Dataset entries
......

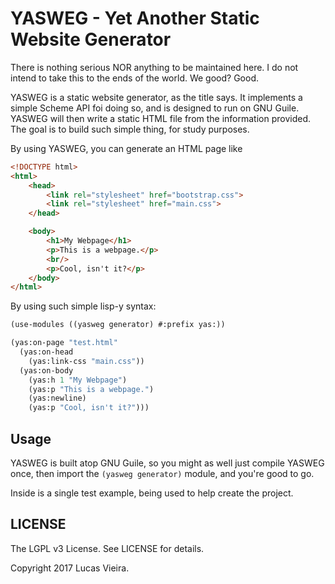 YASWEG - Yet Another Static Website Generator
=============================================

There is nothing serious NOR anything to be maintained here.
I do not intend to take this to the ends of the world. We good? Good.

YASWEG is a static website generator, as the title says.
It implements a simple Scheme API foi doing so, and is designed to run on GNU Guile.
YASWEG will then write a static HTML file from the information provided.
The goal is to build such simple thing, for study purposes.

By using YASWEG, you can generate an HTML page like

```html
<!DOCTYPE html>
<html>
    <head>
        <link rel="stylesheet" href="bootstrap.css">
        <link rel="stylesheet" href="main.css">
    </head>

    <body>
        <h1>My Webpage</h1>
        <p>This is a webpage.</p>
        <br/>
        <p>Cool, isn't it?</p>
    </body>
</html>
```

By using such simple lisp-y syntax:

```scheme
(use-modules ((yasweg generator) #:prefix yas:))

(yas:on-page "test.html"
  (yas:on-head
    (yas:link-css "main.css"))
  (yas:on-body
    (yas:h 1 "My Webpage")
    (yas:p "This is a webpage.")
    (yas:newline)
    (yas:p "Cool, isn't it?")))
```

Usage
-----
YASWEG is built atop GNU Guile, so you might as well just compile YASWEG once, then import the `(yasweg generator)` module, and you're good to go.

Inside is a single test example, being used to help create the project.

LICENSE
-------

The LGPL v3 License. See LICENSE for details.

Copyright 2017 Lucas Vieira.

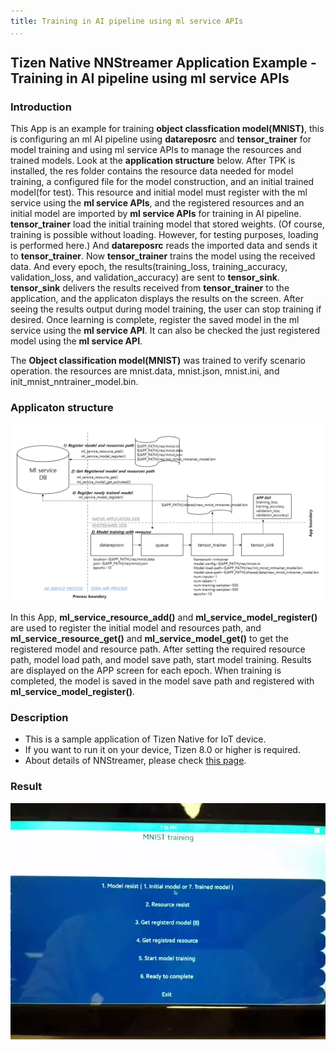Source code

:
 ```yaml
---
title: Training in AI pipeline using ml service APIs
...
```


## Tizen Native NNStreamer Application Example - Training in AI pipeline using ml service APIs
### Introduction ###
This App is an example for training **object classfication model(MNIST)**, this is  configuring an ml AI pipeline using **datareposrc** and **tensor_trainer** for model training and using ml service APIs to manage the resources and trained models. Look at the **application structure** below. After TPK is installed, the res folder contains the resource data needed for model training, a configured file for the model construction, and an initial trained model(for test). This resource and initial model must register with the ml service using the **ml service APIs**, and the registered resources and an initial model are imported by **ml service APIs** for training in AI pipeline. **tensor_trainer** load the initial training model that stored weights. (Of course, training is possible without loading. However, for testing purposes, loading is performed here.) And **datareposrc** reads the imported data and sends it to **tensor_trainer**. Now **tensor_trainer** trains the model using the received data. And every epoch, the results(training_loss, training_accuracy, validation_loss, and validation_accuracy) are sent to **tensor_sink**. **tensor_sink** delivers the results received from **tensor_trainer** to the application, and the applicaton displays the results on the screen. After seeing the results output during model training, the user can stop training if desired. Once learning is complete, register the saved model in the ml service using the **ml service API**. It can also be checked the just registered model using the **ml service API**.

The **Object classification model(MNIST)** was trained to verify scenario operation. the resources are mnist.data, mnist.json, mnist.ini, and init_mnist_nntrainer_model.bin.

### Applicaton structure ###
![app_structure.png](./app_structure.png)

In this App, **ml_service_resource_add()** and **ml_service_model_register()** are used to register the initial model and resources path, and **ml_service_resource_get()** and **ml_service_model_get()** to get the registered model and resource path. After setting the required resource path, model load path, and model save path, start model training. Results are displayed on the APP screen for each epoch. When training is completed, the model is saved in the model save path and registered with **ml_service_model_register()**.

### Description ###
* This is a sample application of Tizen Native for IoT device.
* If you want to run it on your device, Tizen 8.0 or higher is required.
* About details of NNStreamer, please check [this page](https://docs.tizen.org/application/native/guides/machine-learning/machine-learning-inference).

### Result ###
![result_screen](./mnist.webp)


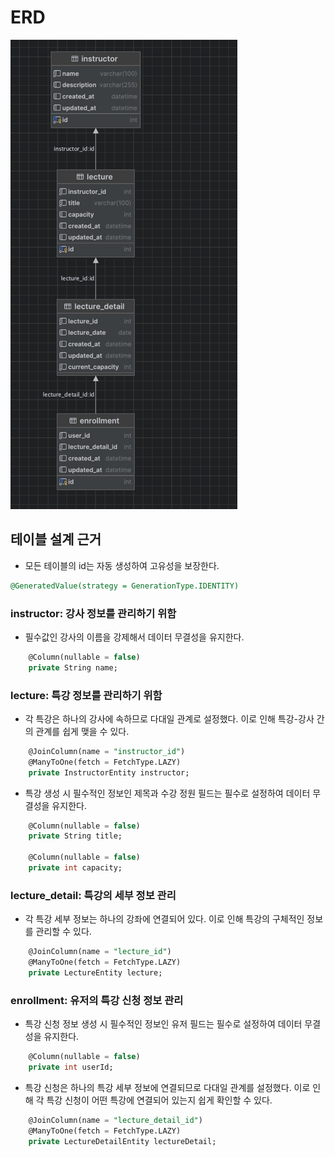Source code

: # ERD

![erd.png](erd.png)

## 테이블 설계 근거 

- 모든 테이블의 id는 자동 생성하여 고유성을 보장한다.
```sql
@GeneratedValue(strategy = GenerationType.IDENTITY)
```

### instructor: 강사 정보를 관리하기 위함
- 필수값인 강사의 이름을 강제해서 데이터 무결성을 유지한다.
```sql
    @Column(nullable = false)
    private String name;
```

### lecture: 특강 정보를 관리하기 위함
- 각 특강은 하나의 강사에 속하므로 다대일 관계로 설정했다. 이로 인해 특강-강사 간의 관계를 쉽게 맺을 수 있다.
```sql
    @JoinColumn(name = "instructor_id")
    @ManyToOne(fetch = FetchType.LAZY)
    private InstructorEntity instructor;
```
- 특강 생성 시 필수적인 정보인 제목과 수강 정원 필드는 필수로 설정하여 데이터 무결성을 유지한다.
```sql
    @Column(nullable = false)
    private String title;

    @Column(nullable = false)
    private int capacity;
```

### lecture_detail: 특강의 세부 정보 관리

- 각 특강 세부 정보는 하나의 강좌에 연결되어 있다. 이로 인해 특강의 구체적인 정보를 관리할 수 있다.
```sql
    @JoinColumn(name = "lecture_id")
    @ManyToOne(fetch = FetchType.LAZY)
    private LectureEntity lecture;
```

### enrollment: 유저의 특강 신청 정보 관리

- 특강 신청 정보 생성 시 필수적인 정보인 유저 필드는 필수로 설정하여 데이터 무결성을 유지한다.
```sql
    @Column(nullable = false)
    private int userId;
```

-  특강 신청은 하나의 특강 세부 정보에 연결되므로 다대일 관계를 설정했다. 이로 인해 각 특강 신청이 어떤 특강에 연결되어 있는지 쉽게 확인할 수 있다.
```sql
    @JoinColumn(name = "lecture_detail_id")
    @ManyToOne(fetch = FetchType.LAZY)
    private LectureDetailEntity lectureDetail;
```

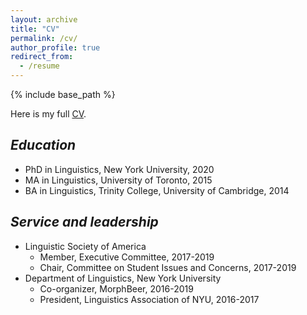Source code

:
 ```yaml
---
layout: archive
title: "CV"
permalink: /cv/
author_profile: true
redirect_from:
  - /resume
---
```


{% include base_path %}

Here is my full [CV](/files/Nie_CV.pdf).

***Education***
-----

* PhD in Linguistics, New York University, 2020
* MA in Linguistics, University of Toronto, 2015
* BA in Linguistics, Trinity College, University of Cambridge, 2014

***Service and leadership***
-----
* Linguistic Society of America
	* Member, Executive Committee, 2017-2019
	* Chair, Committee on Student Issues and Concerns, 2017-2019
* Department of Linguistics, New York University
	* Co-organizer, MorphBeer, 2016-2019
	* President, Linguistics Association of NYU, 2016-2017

......

*WORK TASK*:
Please output the line that contains "Executive Committee, 2017-2019" and every line after it in the entries above, exactly, and nothing more.

*WRITTEN ANSWER*:
	* Member, Executive Committee, 2017-2019
	* Chair, Committee on Student Issues and Concerns, 2017-2019
* Department of Linguistics, New York University
	* Co-organizer, MorphBeer, 2016-2019
	* President, Linguistics Association of NYU, 2016-2017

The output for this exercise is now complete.